Por: Peter Brown, Mahadeva Matt Mani, Blair Sheppard e Nicole Wakefield, strategy+business
A maioria dos líderes empresariais compreende agora que vivemos uma “grande reconfiguração”, um período em que sectores, economias e sociedades inteiras estão a ser remodeladas. No entanto, dadas as pressões de curto prazo que enfrentam, poucos executivos se encontram em posição de realmente enfrentar estas mudanças, o que elas implicam para a transformação de que a sua organização necessita, ou as capacidades que os executivos devem desenvolver como indivíduos para liderarem neste momento extraordinário.
Através da nossa investigação e trabalho com organizações de todo o mundo, identificámos cinco factores de diferenciação da “liderança transformadora” – uma forma de liderança que permite aos executivos compreenderem a natureza das mudanças necessárias, liderarem a sua organização no percurso para as implementar, e apresentarem resultados.
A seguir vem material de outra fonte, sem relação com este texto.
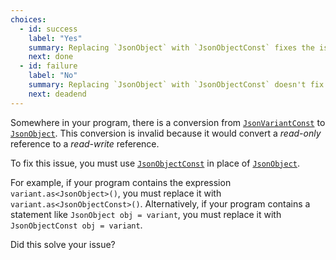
 ```yaml
---
choices:
  - id: success
    label: "Yes"
    summary: Replacing `JsonObject` with `JsonObjectConst` fixes the issue
    next: done
  - id: failure
    label: "No"
    summary: Replacing `JsonObject` with `JsonObjectConst` doesn't fix the issue
    next: deadend
---
```


Somewhere in your program, there is a conversion from [`JsonVariantConst`](/v6/api/jsonvariantconst/) to [`JsonObject`](/v6/api/jsonobject/). This conversion is invalid because it would convert a *read-only* reference to a *read-write* reference.

To fix this issue, you must use [`JsonObjectConst`](/v6/api/jsonobjectconst/) in place of [`JsonObject`](/v6/api/jsonobject/).

For example, if your program contains the expression `variant.as<JsonObject>()`, you must replace it with `variant.as<JsonObjectConst>()`. Alternatively, if your program contains a statement like `JsonObject obj = variant`, you must replace it with `JsonObjectConst obj = variant`.

Did this solve your issue?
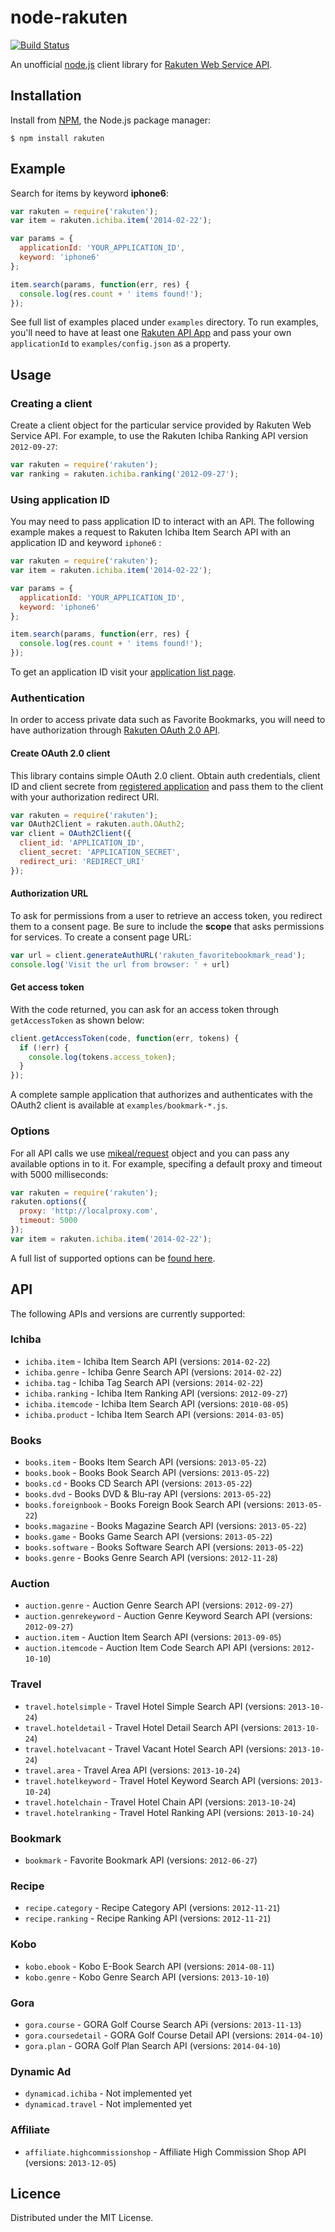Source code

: # node-rakuten

[![Build Status](https://travis-ci.org/tatsuyaoiw/node-rakuten.svg?branch=master)](https://travis-ci.org/tatsuyaoiw/node-rakuten)

An unofficial [node.js][node] client library for [Rakuten Web Service API][rakutenws].

## Installation

Install from [NPM][npm], the Node.js package manager:

```
$ npm install rakuten
```

## Example

Search for items by keyword **iphone6**:

```js
var rakuten = require('rakuten');
var item = rakuten.ichiba.item('2014-02-22');

var params = {
  applicationId: 'YOUR_APPLICATION_ID',
  keyword: 'iphone6'
};

item.search(params, function(err, res) {
  console.log(res.count + ' items found!');
});
```

See full list of examples placed under `examples` directory. To run examples, you'll need to have at least one [Rakuten API App][rakutenwsappnew] and pass your own `applicationId` to `examples/config.json` as a property.

## Usage

### Creating a client

Create a client object for the particular service provided by Rakuten Web Service API. For example, to use the Rakuten Ichiba Ranking API version `2012-09-27`:

```js
var rakuten = require('rakuten');
var ranking = rakuten.ichiba.ranking('2012-09-27');
```

### Using application ID

You may need to pass application ID to interact with an API. The following example makes a request to Rakuten Ichiba Item Search API with an application ID and keyword `iphone6` :

```js
var rakuten = require('rakuten');
var item = rakuten.ichiba.item('2014-02-22');

var params = {
  applicationId: 'YOUR_APPLICATION_ID',
  keyword: 'iphone6'
};

item.search(params, function(err, res) {
  console.log(res.count + ' items found!');
});
```

To get an application ID visit your [application list page][rakutenwsappid].

### Authentication

In order to access private data such as Favorite Bookmarks, you will need to have authorization through [Rakuten OAuth 2.0 API][rakutenwsauth].

#### Create OAuth 2.0 client

This library contains simple OAuth 2.0 client. Obtain auth credentials, client ID and client secrete from [registered application][rakutenwsappid] and pass them to the client with your authorization redirect URI.

```js
var rakuten = require('rakuten');
var OAuth2Client = rakuten.auth.OAuth2;
var client = OAuth2Client({
  client_id: 'APPLICATION_ID',
  client_secret: 'APPLICATION_SECRET',
  redirect_uri: 'REDIRECT_URI'
});
```

#### Authorization URL

To ask for permissions from a user to retrieve an access token, you redirect them to a consent page. Be sure to include the **scope** that asks permissions for services. To create a consent page URL:
```js
var url = client.generateAuthURL('rakuten_favoritebookmark_read');
console.log('Visit the url from browser: ' + url)
```

#### Get access token

With the code returned, you can ask for an access token through `getAccessToken` as shown below:

```js
client.getAccessToken(code, function(err, tokens) {
  if (!err) {
    console.log(tokens.access_token);
  }
});
```

A complete sample application that authorizes and authenticates with the OAuth2 client is available at `examples/bookmark-*.js`.

### Options

For all API calls we use [mikeal/request][mikealrequest] object and you can pass any available options in to it. For example, specifing a default proxy and timeout with 5000 milliseconds:

```js
var rakuten = require('rakuten');
rakuten.options({
  proxy: 'http://localproxy.com',
  timeout: 5000
});
var item = rakuten.ichiba.item('2014-02-22');
```

A full list of supported options can be [found here][mikealrequestopts].

## API

The following APIs and versions are currently supported:

### Ichiba

- `ichiba.item` - Ichiba Item Search API (versions: `2014-02-22`)
- `ichiba.genre` - Ichiba Genre Search API (versions: `2014-02-22`)
- `ichiba.tag` - Ichiba Tag Search API (versions: `2014-02-22`)
- `ichiba.ranking` - Ichiba Item Ranking API (versions: `2012-09-27`)
- `ichiba.itemcode` - Ichiba Item Search API (versions: `2010-08-05`)
- `ichiba.product` - Ichiba Item Search API (versions: `2014-03-05`)

### Books

- `books.item` - Books Item Search API (versions: `2013-05-22`)
- `books.book` - Books Book Search API (versions: `2013-05-22`)
- `books.cd` - Books CD Search API (versions: `2013-05-22`)
- `books.dvd` - Books DVD & Blu-ray API (versions: `2013-05-22`)
- `books.foreignbook` - Books Foreign Book Search API (versions: `2013-05-22`)
- `books.magazine` - Books Magazine Search API (versions: `2013-05-22`)
- `books.game` - Books Game Search API (versions: `2013-05-22`)
- `books.software` - Books Software Search API (versions: `2013-05-22`)
- `books.genre` - Books Genre Search API (versions: `2012-11-28`)

### Auction

- `auction.genre` - Auction Genre Search API (versions: `2012-09-27`)
- `auction.genrekeyword` - Auction Genre Keyword Search API (versions: `2012-09-27`)
- `auction.item` - Auction Item Search API (versions: `2013-09-05`)
- `auction.itemcode` - Auction Item Code Search API API (versions: `2012-10-10`)

### Travel

- `travel.hotelsimple` - Travel Hotel Simple Search API (versions: `2013-10-24`)
- `travel.hoteldetail` - Travel Hotel Detail Search API (versions: `2013-10-24`)
- `travel.hotelvacant` - Travel Vacant Hotel Search API (versions: `2013-10-24`)
- `travel.area` - Travel Area API (versions: `2013-10-24`)
- `travel.hotelkeyword` - Travel Hotel Keyword Search API (versions: `2013-10-24`)
- `travel.hotelchain` - Travel Hotel Chain API (versions: `2013-10-24`)
- `travel.hotelranking` - Travel Hotel Ranking API (versions: `2013-10-24`)

### Bookmark

- `bookmark` - Favorite Bookmark API (versions: `2012-06-27`)

### Recipe

- `recipe.category` - Recipe Category API (versions: `2012-11-21`)
- `recipe.ranking` - Recipe Ranking API (versions: `2012-11-21`)

### Kobo

- `kobo.ebook` - Kobo E-Book Search API (versions: `2014-08-11`)
- `kobo.genre` - Kobo Genre Search API (versions: `2013-10-10`)


### Gora

- `gora.course` - GORA Golf Course Search APi (versions: `2013-11-13`)
- `gora.coursedetail` - GORA Golf Course Detail API (versions: `2014-04-10`)
- `gora.plan` - GORA Golf Plan Search API (versions: `2014-04-10`)

### Dynamic Ad

- `dynamicad.ichiba` - Not implemented yet
- `dynamicad.travel` - Not implemented yet

### Affiliate

- `affiliate.highcommissionshop` - Affiliate High Commission Shop API (versions: `2013-12-05`)

## Licence

Distributed under the MIT License.

[node]: http://nodejs.org/
[npm]: https://www.npmjs.org/
[rakutenws]: http://webservice.rakuten.co.jp/
[rakutenwsappnew]: https://webservice.rakuten.co.jp/app/create
[rakutenwsappid]: https://webservice.rakuten.co.jp/app/list
[rakutenwsauth]: https://webservice.rakuten.co.jp/document/oauth
[mikealrequest]: https://github.com/mikeal/request
[mikealrequestopts]: https://github.com/mikeal/request#requestoptions-callback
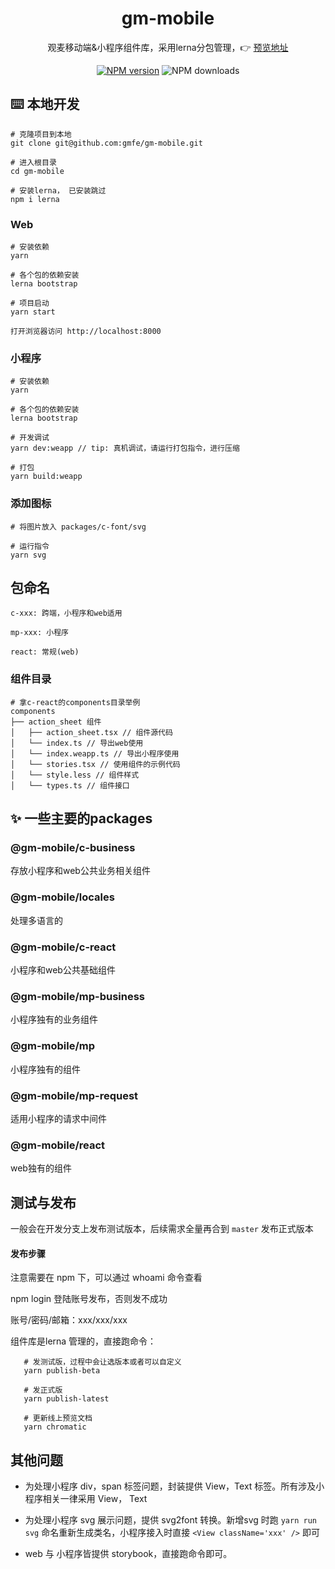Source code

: 
<p align="center">
<h1 align="center">gm-mobile</h1>
<div align="center">观麦移动端&小程序组件库，采用lerna分包管理，👉 <a target="_blank" href="https://gmfe.github.io/gm-mobile-docs/">预览地址</a></div>
</p>

<div align="center">


 [![NPM version][npm-image]][npm-url] ![NPM downloads][download-image]

[npm-image]: https://img.shields.io/npm/v/@gm-mobile/react.svg
[npm-url]: http://npmjs.org/package/@gm-mobile/react


[download-image]: https://img.shields.io/npm/dm/@gm-mobile/react.svg?style=flat-square
[download-url]: https://npmjs.org/package/@gm-mobile/react


</div>

## ⌨️ 本地开发

```
# 克隆项目到本地
git clone git@github.com:gmfe/gm-mobile.git

# 进入根目录
cd gm-mobile

# 安装lerna， 已安装跳过
npm i lerna
```

### Web
```
# 安装依赖
yarn

# 各个包的依赖安装
lerna bootstrap

# 项目启动
yarn start

打开浏览器访问 http://localhost:8000 
```

### 小程序
```
# 安装依赖
yarn

# 各个包的依赖安装
lerna bootstrap

# 开发调试
yarn dev:weapp // tip: 真机调试，请运行打包指令，进行压缩

# 打包
yarn build:weapp
```
### 添加图标
```
# 将图片放入 packages/c-font/svg

# 运行指令
yarn svg
```

## 包命名

```
c-xxx: 跨端，小程序和web适用

mp-xxx: 小程序

react: 常规(web)
```
### 组件目录
```
# 拿c-react的components目录举例
components
├── action_sheet 组件
│   ├── action_sheet.tsx // 组件源代码
│   └── index.ts // 导出web使用
│   └── index.weapp.ts // 导出小程序使用
│   └── stories.tsx // 使用组件的示例代码
│   └── style.less // 组件样式
│   └── types.ts // 组件接口
```
## ✨ 一些主要的packages

### @gm-mobile/c-business 

存放小程序和web公共业务相关组件

### @gm-mobile/locales

处理多语言的

### @gm-mobile/c-react

小程序和web公共基础组件

### @gm-mobile/mp-business

小程序独有的业务组件

### @gm-mobile/mp

小程序独有的组件

### @gm-mobile/mp-request

适用小程序的请求中间件

### @gm-mobile/react

web独有的组件

## 测试与发布


 一般会在开发分支上发布测试版本，后续需求全量再合到 `master` 发布正式版本

#### 发布步骤

   注意需要在  npm 下，可以通过 whoami  命令查看

   npm login  登陆账号发布，否则发不成功

   账号/密码/邮箱：xxx/xxx/xxx

   组件库是lerna 管理的，直接跑命令：

  ```
     # 发测试版，过程中会让选版本或者可以自定义
     yarn publish-beta 

     # 发正式版
     yarn publish-latest 
    
     # 更新线上预览文档
     yarn chromatic  
  ```



## 其他问题

 * 为处理小程序 div，span 标签问题，封装提供 View，Text 标签。所有涉及小程序相关一律采用 View， Text

 * 为处理小程序 svg 展示问题，提供 svg2font 转换。新增svg 时跑 `yarn run svg` 命名重新生成类名，小程序接入时直接 `<View className='xxx' />` 即可

 * web 与 小程序皆提供 storybook，直接跑命令即可。




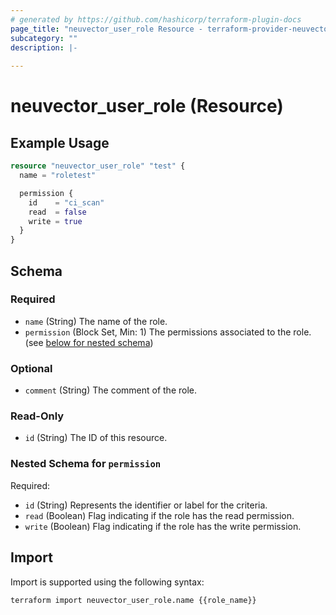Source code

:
 ```yaml
---
# generated by https://github.com/hashicorp/terraform-plugin-docs
page_title: "neuvector_user_role Resource - terraform-provider-neuvector"
subcategory: ""
description: |-
  
---
```


# neuvector_user_role (Resource)



## Example Usage

```terraform
resource "neuvector_user_role" "test" {
  name = "roletest"

  permission {
    id    = "ci_scan"
    read  = false
    write = true
  }
}
```

<!-- schema generated by tfplugindocs -->
## Schema

### Required

- `name` (String) The name of the role.
- `permission` (Block Set, Min: 1) The permissions associated to the role. (see [below for nested schema](#nestedblock--permission))

### Optional

- `comment` (String) The comment of the role.

### Read-Only

- `id` (String) The ID of this resource.

<a id="nestedblock--permission"></a>
### Nested Schema for `permission`

Required:

- `id` (String) Represents the identifier or label for the criteria.
- `read` (Boolean) Flag indicating if the role has the read permission.
- `write` (Boolean) Flag indicating if the role has the write permission.

## Import

Import is supported using the following syntax:

```shell
terraform import neuvector_user_role.name {{role_name}}
```
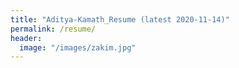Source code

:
 ```yaml
---
title: "Aditya-Kamath_Resume (latest 2020-11-14)"
permalink: /resume/
header:
  image: "/images/zakim.jpg"
---
```

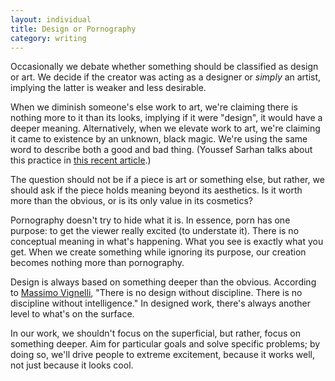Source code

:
 ```yaml
---
layout: individual
title: Design or Pornography
category: writing
---
```


Occasionally we debate whether something should be classified as design or art. We decide if the creator was acting as a designer or *simply* an artist, implying the latter is weaker and less desirable.

When we diminish someone's else work to art, we're claiming there is nothing more to it than its looks, implying if it were "design", it would have a deeper meaning. Alternatively, when we elevate work to art, we're claiming it came to existence by an unknown, black magic. We're using the same word to describe both a good and bad thing. (Youssef Sarhan talks about this practice in [this recent article](http://sefsar.com/terrible-copywriting-on-applecom).)

The question should not be if a piece is art or something else, but rather, we should ask if the piece holds meaning beyond its aesthetics. Is it worth more than the obvious, or is its only value in its cosmetics?

Pornography doesn't try to hide what it is. In essence, porn has one purpose: to get the viewer really excited (to understate it). There is no conceptual meaning in what's happening. What you see is exactly what you get. When we create something while ignoring its purpose, our creation becomes nothing more than pornography.

Design is always based on something deeper than the obvious. According to [Massimo Vignelli](http://en.wikipedia.org/wiki/Massimo_Vignelli), "There is no design without discipline. There is no discipline without intelligence." In designed work, there's always another level to what's on the surface. 

In our work, we shouldn't focus on the superficial, but rather, focus on something deeper. Aim for particular goals and solve specific problems; by doing so, we'll drive people to extreme excitement, because it works well, not just because it looks cool.



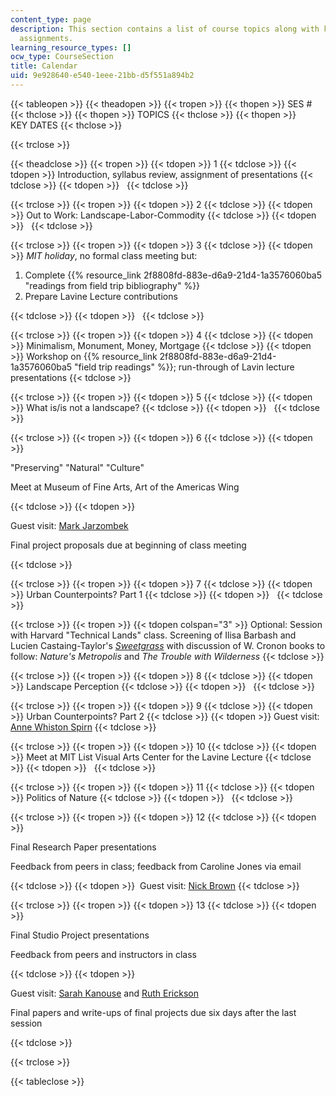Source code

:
 ```yaml
---
content_type: page
description: This section contains a list of course topics along with key dates for
  assignments.
learning_resource_types: []
ocw_type: CourseSection
title: Calendar
uid: 9e928640-e540-1eee-21bb-d5f551a894b2
---
```


{{< tableopen >}}
{{< theadopen >}}
{{< tropen >}}
{{< thopen >}}
SES #
{{< thclose >}}
{{< thopen >}}
TOPICS
{{< thclose >}}
{{< thopen >}}
KEY DATES
{{< thclose >}}

{{< trclose >}}

{{< theadclose >}}
{{< tropen >}}
{{< tdopen >}}
1
{{< tdclose >}}
{{< tdopen >}}
Introduction, syllabus review, assignment of presentations
{{< tdclose >}}
{{< tdopen >}}
 
{{< tdclose >}}

{{< trclose >}}
{{< tropen >}}
{{< tdopen >}}
2
{{< tdclose >}}
{{< tdopen >}}
Out to Work: Landscape-Labor-Commodity
{{< tdclose >}}
{{< tdopen >}}
 
{{< tdclose >}}

{{< trclose >}}
{{< tropen >}}
{{< tdopen >}}
3
{{< tdclose >}}
{{< tdopen >}}
_MIT holiday_, no formal class meeting but:

1.  Complete {{% resource_link 2f8808fd-883e-d6a9-21d4-1a3576060ba5 "readings from field trip bibliography" %}}
2.  Prepare Lavine Lecture contributions


{{< tdclose >}}
{{< tdopen >}}
 
{{< tdclose >}}

{{< trclose >}}
{{< tropen >}}
{{< tdopen >}}
4
{{< tdclose >}}
{{< tdopen >}}
Minimalism, Monument, Money, Mortgage
{{< tdclose >}}
{{< tdopen >}}
Workshop on {{% resource_link 2f8808fd-883e-d6a9-21d4-1a3576060ba5 "field trip readings" %}}; run-through of Lavin lecture presentations
{{< tdclose >}}

{{< trclose >}}
{{< tropen >}}
{{< tdopen >}}
5
{{< tdclose >}}
{{< tdopen >}}
What is/is not a landscape?
{{< tdclose >}}
{{< tdopen >}}
 
{{< tdclose >}}

{{< trclose >}}
{{< tropen >}}
{{< tdopen >}}
6
{{< tdclose >}}
{{< tdopen >}}


"Preserving" "Natural" "Culture"

Meet at Museum of Fine Arts, Art of the Americas Wing


{{< tdclose >}}
{{< tdopen >}}


Guest visit: [Mark Jarzombek](http://web.mit.edu/mmj4/www/)

Final project proposals due at beginning of class meeting


{{< tdclose >}}

{{< trclose >}}
{{< tropen >}}
{{< tdopen >}}
7
{{< tdclose >}}
{{< tdopen >}}
Urban Counterpoints? Part 1
{{< tdclose >}}
{{< tdopen >}}
 
{{< tdclose >}}

{{< trclose >}}
{{< tropen >}}
{{< tdopen colspan="3" >}}
Optional: Session with Harvard "Technical Lands" class. Screening of Ilisa Barbash and Lucien Castaing-Taylor's _[Sweetgrass](http://sweetgrassthemovie.com/)_ with discussion of W. Cronon books to follow: _Nature's Metropolis_ and _The Trouble with Wilderness_
{{< tdclose >}}

{{< trclose >}}
{{< tropen >}}
{{< tdopen >}}
8
{{< tdclose >}}
{{< tdopen >}}
Landscape Perception
{{< tdclose >}}
{{< tdopen >}}
 
{{< tdclose >}}

{{< trclose >}}
{{< tropen >}}
{{< tdopen >}}
9
{{< tdclose >}}
{{< tdopen >}}
Urban Counterpoints? Part 2
{{< tdclose >}}
{{< tdopen >}}
Guest visit: [Anne Whiston Spirn](http://www.annewhistonspirn.com/)
{{< tdclose >}}

{{< trclose >}}
{{< tropen >}}
{{< tdopen >}}
10
{{< tdclose >}}
{{< tdopen >}}
Meet at MIT List Visual Arts Center for the Lavine Lecture
{{< tdclose >}}
{{< tdopen >}}
 
{{< tdclose >}}

{{< trclose >}}
{{< tropen >}}
{{< tdopen >}}
11
{{< tdclose >}}
{{< tdopen >}}
Politics of Nature
{{< tdclose >}}
{{< tdopen >}}
 
{{< tdclose >}}

{{< trclose >}}
{{< tropen >}}
{{< tdopen >}}
12
{{< tdclose >}}
{{< tdopen >}}


Final Research Paper presentations

Feedback from peers in class; feedback from Caroline Jones via email


{{< tdclose >}}
{{< tdopen >}}
 Guest visit: [Nick Brown](https://camd.northeastern.edu/faculty/nicholas-brown/)
{{< tdclose >}}

{{< trclose >}}
{{< tropen >}}
{{< tdopen >}}
13
{{< tdclose >}}
{{< tdopen >}}


Final Studio Project presentations

Feedback from peers and instructors in class


{{< tdclose >}}
{{< tdopen >}}


Guest visit: [Sarah Kanouse](https://camd.northeastern.edu/artdesign/people/sarah-kanouse/) and [Ruth Erickson](https://upenn.academia.edu/RuthErickson)

Final papers and write-ups of final projects due six days after the last session


{{< tdclose >}}

{{< trclose >}}

{{< tableclose >}}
Quando praticados consistentemente, os cinco factores de diferenciação sustentam uma capacidade de liderar uma transformação contínua – ou seja, uma capacidade de reformular o que uma organização faz e como funciona no con-
texto de um mundo em movimento. Em resumo, os líderes transformadores:
- Compreendem o mundo como base para reformular como a organização criará valor num sistema novo e mais complexo.
- Estabelecem uma ambição radical, comprometendo-se a ajudar a resolver um problema significativo e obrigando a organização a sofrer uma transformação fundamental para o conseguir.
- Alcançam os resultados prometidos, envolvendo-se pessoalmente na reconfiguração do sistema para permitir que a organização vá além do que sabe fazer e cumpra a sua ambição.
- Actuam como catalisadores, atraindo e reunindo as diferentes capacidades e talentos necessários para resol-
ver o problema que a organização se propôs resolver. - Alimentam os motores, para que os líderes e as suas equipas se mantenham estimulados, cresçam e se desenvolvam durante a transformação e para além dela.
É importante sublinhar que vemos esses diferenciais de liderança como relevantes para qualquer pessoa com o desejo e a intenção de promover mudanças em grande escala, dos executivos de topo aos líderes da linha de frente, os que têm autoridade formal de liderança e os que não têm – em suma, qualquer pessoa que possa contribuir para abordar um imperativo organizacional significativo de mudança.
O que mudou
Os líderes de hoje enfrentam circunstâncias únicas. A curto prazo, têm de lidar com uma sucessão de crises imediatas, incluindo a inflação, a ruptura da cadeia de abastecimento, as guerras na Ucrânia e no Médio Oriente, a ameaça de recessão e as disrupções no mercado de trabalho. A longo prazo, enfrentam megatendências profundas – alterações climáticas, disrupções tecnológicas, alterações demográficas, um mundo fracturado e instabilidade social – que afectam todos os habitantes do planeta.
O que é único não é apenas a frequência das crises e a gravidade das mega-tendências, mas o facto de estas estarem a causar e a acentuar as crises. Por conseguinte, os líderes têm de lidar com o presente e o futuro emergente em conjunto. Têm de transformar a sua organização para um mundo que está a ser remodelado pelas megatendências, ao mesmo tempo que se certificam de que as suas respostas às crises imediatas aceleram essa transformação.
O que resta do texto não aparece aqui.